Showing posts with label Fishing grounds. Show all posts
Showing posts with label Fishing grounds. Show all posts

Wednesday 5 December 2018

Tourism and marine parks threaten #Thailand's 'people of the sea'


When Sutem Lakkao's grandmother and father died, they were buried much as their ancestors had been: on the beach, close to their beloved boats so they could listen to the waves and watch over the Chao Lay community of fisherfolk in their afterlife.

But when his time comes, Sutem will be laid to rest in a cemetery where all he will hear is the roar of traffic on Phuket, Thailand's largest island and a key tourism destination.

The land in which Sutem's ancestors were buried now heaves with daytrippers taking selfies, while the Urak Lawoi community of the Chao Lay are confined to a small patch of Phuket's Rawai beach that is also claimed by developers and individuals.

"Our way of life of the olden days is gone - when we could fish anywhere, and we had a connection to the land because of our ancestors' burial site and spiritual shrines," said Sutem.
"We do not have that connection any more," he said standing on the sandy beach of Koh He, a small island off Phuket's southern coast, where his ancestors were once buried.

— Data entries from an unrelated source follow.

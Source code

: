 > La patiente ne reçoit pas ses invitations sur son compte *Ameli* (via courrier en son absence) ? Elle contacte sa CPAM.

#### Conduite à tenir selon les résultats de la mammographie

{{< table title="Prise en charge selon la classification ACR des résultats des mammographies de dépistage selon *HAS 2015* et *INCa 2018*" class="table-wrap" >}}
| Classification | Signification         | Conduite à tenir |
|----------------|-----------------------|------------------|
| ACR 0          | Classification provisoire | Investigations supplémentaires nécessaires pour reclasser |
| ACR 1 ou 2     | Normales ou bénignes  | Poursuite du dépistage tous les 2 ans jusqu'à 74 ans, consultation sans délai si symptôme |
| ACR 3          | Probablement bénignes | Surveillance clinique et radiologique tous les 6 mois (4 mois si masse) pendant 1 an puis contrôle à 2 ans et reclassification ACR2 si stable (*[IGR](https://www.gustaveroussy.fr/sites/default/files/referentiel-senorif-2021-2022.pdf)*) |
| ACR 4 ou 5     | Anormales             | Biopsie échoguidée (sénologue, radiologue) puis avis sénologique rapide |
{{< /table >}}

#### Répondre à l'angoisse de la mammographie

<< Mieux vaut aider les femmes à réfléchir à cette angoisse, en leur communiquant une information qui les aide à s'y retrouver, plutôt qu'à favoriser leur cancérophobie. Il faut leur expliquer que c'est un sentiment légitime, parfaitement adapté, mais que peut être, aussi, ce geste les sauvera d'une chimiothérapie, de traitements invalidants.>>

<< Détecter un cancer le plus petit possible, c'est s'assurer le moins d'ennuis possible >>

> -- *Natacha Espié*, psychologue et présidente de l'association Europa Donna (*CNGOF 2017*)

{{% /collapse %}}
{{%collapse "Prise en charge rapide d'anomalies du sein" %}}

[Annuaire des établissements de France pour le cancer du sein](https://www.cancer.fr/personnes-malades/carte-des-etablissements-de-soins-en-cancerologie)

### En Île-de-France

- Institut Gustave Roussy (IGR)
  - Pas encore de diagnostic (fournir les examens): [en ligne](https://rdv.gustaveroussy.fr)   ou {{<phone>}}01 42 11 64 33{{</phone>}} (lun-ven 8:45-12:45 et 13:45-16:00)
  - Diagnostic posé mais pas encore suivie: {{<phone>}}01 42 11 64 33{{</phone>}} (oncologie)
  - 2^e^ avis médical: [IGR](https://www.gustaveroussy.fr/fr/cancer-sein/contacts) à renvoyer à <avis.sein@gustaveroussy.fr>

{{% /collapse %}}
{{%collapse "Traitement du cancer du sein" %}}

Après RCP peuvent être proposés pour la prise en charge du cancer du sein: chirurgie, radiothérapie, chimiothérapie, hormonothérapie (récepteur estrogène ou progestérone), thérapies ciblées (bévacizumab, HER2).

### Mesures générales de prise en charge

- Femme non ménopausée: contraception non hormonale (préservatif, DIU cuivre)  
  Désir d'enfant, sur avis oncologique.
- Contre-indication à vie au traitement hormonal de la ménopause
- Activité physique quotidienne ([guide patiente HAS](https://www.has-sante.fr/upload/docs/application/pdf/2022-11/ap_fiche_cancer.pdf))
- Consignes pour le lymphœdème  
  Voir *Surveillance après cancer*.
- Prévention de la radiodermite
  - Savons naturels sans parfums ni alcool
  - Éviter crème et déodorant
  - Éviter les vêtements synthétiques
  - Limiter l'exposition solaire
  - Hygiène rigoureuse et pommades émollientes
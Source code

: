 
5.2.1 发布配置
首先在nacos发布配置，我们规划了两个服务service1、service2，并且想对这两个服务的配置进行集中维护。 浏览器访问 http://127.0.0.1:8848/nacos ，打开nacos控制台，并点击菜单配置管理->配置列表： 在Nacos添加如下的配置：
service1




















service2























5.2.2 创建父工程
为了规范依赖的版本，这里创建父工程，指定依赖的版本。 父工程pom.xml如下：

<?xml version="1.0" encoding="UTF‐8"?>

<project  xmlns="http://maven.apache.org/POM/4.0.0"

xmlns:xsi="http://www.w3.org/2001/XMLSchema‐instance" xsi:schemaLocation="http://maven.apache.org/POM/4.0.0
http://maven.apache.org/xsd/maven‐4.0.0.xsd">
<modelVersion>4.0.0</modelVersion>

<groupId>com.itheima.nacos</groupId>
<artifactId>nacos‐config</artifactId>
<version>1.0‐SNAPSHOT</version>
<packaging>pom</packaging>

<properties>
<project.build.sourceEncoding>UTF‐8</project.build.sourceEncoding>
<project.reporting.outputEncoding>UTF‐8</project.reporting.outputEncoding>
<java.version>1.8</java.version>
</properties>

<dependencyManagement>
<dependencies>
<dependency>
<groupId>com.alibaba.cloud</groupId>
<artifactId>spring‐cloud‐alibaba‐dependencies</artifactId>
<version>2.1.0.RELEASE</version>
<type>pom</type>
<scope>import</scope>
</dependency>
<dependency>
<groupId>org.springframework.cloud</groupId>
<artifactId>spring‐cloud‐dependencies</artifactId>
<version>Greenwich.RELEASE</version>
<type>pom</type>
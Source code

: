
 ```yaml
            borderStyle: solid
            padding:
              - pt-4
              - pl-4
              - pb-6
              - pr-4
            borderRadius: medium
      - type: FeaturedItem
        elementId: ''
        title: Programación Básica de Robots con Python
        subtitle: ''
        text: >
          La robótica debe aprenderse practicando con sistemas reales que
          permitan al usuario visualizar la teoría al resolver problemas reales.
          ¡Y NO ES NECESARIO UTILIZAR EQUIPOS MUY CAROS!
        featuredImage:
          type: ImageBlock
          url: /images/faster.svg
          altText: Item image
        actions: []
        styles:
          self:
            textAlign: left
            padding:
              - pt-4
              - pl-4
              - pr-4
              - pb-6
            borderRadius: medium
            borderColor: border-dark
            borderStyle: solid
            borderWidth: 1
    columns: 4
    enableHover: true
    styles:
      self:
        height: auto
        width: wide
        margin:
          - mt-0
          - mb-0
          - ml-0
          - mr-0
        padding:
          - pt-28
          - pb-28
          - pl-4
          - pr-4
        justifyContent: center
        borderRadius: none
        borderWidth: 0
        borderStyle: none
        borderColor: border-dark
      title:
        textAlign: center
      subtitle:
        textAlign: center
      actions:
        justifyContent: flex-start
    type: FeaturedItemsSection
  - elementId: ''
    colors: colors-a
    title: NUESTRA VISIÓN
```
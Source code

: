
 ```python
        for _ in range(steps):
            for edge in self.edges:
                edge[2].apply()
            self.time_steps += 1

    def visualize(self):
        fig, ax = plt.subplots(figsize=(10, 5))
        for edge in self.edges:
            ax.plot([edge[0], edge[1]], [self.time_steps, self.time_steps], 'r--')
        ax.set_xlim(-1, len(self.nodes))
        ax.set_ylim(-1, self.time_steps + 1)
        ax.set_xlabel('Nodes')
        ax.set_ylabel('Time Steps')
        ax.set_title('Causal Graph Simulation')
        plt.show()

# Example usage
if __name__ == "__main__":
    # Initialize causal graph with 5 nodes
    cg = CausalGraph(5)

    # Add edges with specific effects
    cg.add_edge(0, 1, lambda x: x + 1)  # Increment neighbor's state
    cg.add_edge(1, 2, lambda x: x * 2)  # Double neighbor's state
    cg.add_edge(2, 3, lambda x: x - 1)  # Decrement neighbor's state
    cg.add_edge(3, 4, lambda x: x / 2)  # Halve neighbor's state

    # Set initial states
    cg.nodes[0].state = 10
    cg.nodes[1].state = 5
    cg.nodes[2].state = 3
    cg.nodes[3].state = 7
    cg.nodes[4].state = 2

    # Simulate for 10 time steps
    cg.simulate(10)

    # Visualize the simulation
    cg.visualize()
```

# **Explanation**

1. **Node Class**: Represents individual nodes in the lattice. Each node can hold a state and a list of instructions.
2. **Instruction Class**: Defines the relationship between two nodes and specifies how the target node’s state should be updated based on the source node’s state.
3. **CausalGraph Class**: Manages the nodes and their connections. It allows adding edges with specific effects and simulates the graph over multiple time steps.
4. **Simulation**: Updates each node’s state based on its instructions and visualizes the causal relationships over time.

The Chao Lay, or people of the sea, have lived on the shores of Thailand and Myanmar for generations, fishing and foraging.

Some, like the Moken, are nomadic, spending weeks on the sea and free-diving to spear fish. Others, like the Urak Lawoi on Rawai beach in Phuket, have a more settled life while fishing in the Andaman Sea with their traps of rattan and wire.

They grabbed the world's attention in 2004 when they escaped the devastating Indian Ocean tsunami by fleeing to higher ground when they saw the waters recede.

But the community may be facing its greatest threat yet as marine conservation efforts limit their traditional fishing grounds, and a tourism boom pits them against developers keen on the patch of land that their boats, homes and shrines sit on.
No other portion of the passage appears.